§ Problem to work on
Scan the records below. Copy every line in which the word "integration" appears.

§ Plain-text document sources

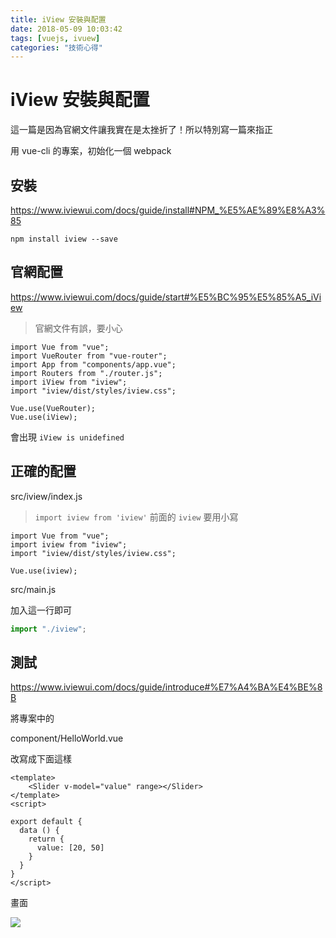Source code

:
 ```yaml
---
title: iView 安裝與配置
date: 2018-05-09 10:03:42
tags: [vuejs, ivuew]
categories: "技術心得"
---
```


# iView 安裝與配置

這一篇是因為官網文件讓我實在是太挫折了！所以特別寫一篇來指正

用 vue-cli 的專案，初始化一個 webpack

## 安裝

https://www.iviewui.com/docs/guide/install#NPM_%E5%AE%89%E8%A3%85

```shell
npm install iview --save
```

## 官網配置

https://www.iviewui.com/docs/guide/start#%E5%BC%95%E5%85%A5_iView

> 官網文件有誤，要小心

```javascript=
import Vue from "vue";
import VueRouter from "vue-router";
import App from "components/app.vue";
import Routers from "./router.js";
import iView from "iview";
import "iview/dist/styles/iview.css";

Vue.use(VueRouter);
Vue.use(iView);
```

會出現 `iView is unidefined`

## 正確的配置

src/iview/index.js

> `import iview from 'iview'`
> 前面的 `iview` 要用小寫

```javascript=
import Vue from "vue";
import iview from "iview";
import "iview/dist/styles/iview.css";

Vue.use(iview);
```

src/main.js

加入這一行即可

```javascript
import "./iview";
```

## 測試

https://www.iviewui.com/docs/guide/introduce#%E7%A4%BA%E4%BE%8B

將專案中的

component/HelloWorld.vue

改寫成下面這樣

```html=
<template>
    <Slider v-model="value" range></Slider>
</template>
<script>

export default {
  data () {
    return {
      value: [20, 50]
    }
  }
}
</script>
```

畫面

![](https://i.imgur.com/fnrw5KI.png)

* * *

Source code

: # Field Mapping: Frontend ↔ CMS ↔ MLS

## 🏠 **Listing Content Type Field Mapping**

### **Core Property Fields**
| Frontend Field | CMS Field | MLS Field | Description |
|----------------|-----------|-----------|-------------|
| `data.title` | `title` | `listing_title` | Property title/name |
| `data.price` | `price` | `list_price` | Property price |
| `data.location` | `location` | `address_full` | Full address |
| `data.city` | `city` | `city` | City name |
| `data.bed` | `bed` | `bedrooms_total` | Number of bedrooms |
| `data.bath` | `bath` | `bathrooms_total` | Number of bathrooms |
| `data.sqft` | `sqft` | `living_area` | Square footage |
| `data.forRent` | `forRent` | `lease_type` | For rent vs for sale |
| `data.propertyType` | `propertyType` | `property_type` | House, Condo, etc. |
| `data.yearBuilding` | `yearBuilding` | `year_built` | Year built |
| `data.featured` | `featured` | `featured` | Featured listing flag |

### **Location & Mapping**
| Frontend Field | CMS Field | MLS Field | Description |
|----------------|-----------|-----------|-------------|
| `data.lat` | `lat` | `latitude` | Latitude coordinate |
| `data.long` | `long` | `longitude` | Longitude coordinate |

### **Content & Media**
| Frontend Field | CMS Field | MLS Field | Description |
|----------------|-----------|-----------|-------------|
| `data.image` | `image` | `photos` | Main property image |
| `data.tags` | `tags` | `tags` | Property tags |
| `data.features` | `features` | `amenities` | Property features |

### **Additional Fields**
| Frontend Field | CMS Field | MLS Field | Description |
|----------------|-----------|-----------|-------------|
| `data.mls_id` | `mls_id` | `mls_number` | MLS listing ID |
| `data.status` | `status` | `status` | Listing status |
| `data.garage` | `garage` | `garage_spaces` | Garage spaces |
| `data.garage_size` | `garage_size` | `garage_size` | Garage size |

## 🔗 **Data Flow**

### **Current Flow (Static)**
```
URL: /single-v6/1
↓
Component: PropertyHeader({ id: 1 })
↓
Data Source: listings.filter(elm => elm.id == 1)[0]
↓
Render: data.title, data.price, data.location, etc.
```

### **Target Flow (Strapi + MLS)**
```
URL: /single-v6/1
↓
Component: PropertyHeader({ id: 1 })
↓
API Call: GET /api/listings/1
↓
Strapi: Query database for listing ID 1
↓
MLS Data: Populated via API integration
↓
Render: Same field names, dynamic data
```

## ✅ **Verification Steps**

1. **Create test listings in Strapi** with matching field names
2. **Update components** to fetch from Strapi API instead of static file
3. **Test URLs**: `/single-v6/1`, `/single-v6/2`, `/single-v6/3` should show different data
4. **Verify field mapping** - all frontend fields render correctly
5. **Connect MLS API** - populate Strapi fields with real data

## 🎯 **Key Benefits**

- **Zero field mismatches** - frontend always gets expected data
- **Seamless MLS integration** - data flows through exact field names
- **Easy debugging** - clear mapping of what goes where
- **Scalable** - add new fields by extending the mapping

...

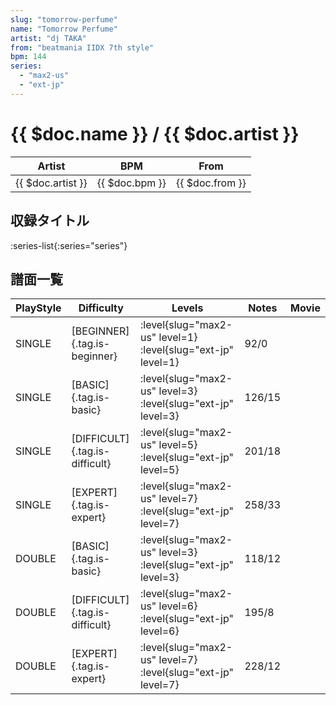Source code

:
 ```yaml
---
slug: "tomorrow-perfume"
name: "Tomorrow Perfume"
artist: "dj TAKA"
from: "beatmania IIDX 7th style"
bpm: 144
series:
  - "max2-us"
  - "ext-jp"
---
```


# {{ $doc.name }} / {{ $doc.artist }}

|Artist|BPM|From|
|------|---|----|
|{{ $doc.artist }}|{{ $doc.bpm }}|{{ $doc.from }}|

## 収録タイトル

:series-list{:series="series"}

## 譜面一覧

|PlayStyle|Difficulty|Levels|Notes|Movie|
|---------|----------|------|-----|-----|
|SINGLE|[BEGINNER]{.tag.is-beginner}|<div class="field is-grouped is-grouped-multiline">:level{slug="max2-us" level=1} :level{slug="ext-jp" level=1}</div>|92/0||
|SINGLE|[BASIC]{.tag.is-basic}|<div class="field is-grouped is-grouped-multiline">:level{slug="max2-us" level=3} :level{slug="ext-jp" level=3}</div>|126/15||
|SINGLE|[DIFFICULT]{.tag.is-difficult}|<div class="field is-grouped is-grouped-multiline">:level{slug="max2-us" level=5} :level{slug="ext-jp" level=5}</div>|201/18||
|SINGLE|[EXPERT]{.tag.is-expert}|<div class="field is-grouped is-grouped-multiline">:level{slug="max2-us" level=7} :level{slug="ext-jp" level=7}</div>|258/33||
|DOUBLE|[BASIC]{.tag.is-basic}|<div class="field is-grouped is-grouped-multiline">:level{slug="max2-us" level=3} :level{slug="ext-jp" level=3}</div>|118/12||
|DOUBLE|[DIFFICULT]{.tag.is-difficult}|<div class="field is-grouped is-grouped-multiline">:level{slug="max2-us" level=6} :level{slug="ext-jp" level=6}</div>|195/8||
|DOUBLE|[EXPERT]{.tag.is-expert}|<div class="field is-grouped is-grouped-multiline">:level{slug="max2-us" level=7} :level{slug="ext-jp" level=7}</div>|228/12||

§ Response area
MLS Data: Populated via API integration
- **Seamless MLS integration** - data flows through exact field names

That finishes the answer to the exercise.